Scientific classification
- Kingdom: Plantae
- Clade: Embryophytes
- Clade: Tracheophytes
- Clade: Spermatophytes
- Clade: Angiosperms
- Clade: Eudicots
- Clade: Asterids
- Order: Lamiales
- Family: Scrophulariaceae
- Genus: Buddleja
- Species: B. chenopodiifolia
- Binomial name: Buddleja chenopodiifolia Kraenzl.

= Buddleja chenopodiifolia =

- Genus: Buddleja
- Species: chenopodiifolia
- Authority: Kraenzl.

Species of plant

Buddleja chenopodiifolia is a species endemic to the dry rocky or clay hillsides of southern Peru at altitudes of 2200-3100 m; it was first described and named by Kraenzlin in 1913.

==Description==
Buddleja chenopodiifolia is a dioecious shrub 1-2 m high, with dark brown fissured bark.
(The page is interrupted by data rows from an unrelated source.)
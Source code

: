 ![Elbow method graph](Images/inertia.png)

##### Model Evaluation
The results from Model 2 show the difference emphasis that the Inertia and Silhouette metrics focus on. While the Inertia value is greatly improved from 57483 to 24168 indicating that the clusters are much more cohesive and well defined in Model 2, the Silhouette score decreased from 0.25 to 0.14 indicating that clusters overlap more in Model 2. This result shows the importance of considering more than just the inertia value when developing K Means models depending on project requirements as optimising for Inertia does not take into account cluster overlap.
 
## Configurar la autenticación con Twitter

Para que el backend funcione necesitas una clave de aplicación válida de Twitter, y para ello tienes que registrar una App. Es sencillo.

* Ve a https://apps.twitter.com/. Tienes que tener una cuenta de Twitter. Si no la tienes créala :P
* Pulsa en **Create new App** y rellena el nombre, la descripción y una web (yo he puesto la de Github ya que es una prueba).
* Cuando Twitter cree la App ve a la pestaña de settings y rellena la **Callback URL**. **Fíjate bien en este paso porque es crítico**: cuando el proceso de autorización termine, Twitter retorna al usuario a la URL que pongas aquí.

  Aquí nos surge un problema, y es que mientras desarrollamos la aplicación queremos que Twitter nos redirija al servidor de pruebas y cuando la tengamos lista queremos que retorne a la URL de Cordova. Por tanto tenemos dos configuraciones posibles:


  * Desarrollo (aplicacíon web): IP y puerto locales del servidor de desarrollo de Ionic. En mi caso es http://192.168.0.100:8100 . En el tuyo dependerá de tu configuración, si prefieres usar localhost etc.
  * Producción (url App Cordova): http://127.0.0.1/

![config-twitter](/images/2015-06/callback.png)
The branches are subquadrangular and covered with a dense white tomentum. The membranaceous ovate leaves have 0.5-1 cm petioles, and are 4-8 cm long by 1.3-3.5 cm wide, glabrescent above but with white tomentum below. The yellowish-white leafy-bracted inflorescences are 10-20 cm long, comprising 6-14 pairs of globose heads < 1 cm in diameter, each head with 6-20 flowers; the corolla tubes are 1.7-2.5 mm long.

==Cultivation==
The shrub is not known to be in cultivation.